Ubiegły rok przyniósł wzrost liczby pijanych kierowców na drogach powiatu tatrzańskiego. Po ostatnim weekendzie zapowiada się, że 2007 r. nie przyniesie zmiany tendencji.
W sobotę i niedzielę policja zatrzymała czterech pijanych kierowców. W sobotę na Olczy patrol złapał 76-letniego woźnicę. Badanie alkomatem wykazało, że mężczyzna miał we krwi 1,2 promila alkoholu. Tego samego dnia w Zakopanem zatrzymano 64-letniego kierowcę busa. W czasie jazdy miał we krwi 0,73 promila alkoholu.
W niedzielę było podobnie. O godz. 3 nad ranem na ul. Grunwaldzkiej policjanci zatrzymali 25-letniego turystę z Krakowa. Mężczyzna jadąc audi miał we krwi ponad 0,81 promila alkoholu.

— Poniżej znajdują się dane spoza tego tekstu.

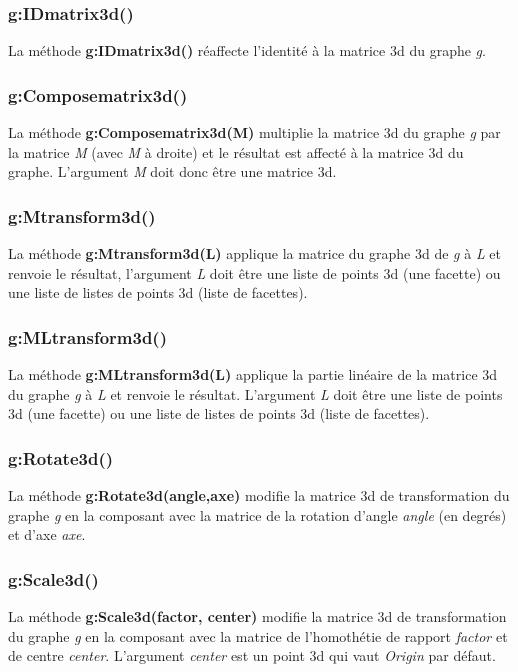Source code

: \documentclass[%
10pt,%
a4paper,%
french,%
]%
{article}%
\begin{document}
\subsubsection{g:IDmatrix3d()}
La méthode \textbf{g:IDmatrix3d()} réaffecte l'identité à la matrice 3d du graphe \emph g.

\subsubsection{g:Composematrix3d()}
La méthode \textbf{g:Composematrix3d(M)} multiplie la matrice 3d du graphe \emph g par la matrice \emph{M} (avec \emph{M} à droite) et le résultat est affecté à la matrice 3d du graphe. L'argument \emph{M} doit donc être une matrice 3d.

\subsubsection{g:Mtransform3d()}
La méthode \textbf{g:Mtransform3d(L)} applique la matrice du graphe 3d de \emph g à \emph{L} et renvoie le résultat, l'argument \emph L doit être une liste de points 3d (une facette) ou une liste de listes de points 3d (liste de facettes).

\subsubsection{g:MLtransform3d()}
La méthode \textbf{g:MLtransform3d(L)} applique la partie linéaire de la matrice 3d du graphe \emph g à \emph{L} et renvoie le résultat. L'argument \emph L doit être une liste de points 3d (une facette) ou une liste de listes de points 3d (liste de facettes).

\subsubsection{g:Rotate3d()}
La méthode \textbf{g:Rotate3d(angle,axe)} modifie la matrice 3d de transformation du graphe \emph g en la composant avec la matrice de la rotation d'angle \emph{angle} (en degrés) et d'axe \emph{axe}. 

\subsubsection{g:Scale3d()}
La méthode \textbf{g:Scale3d(factor, center)} modifie la matrice 3d de transformation du graphe \emph g en la composant avec la matrice de l'homothétie de rapport \emph{factor} et de centre \emph{center}. L'argument \emph{center} est un point 3d qui vaut \emph{Origin} par défaut.
\end{document}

Kilka godzin później zatrzymano 30-latka ze Szczekocin, który nie dość, że prowadził fiata 126p pod wpływem alkoholu, to jeszcze miał zatrzymane przez sąd prawo jazdy do końca 2008 roku. Badanie alkomatem wykazało, że kierowca miał we krwi ponad 2 promile alkoholu.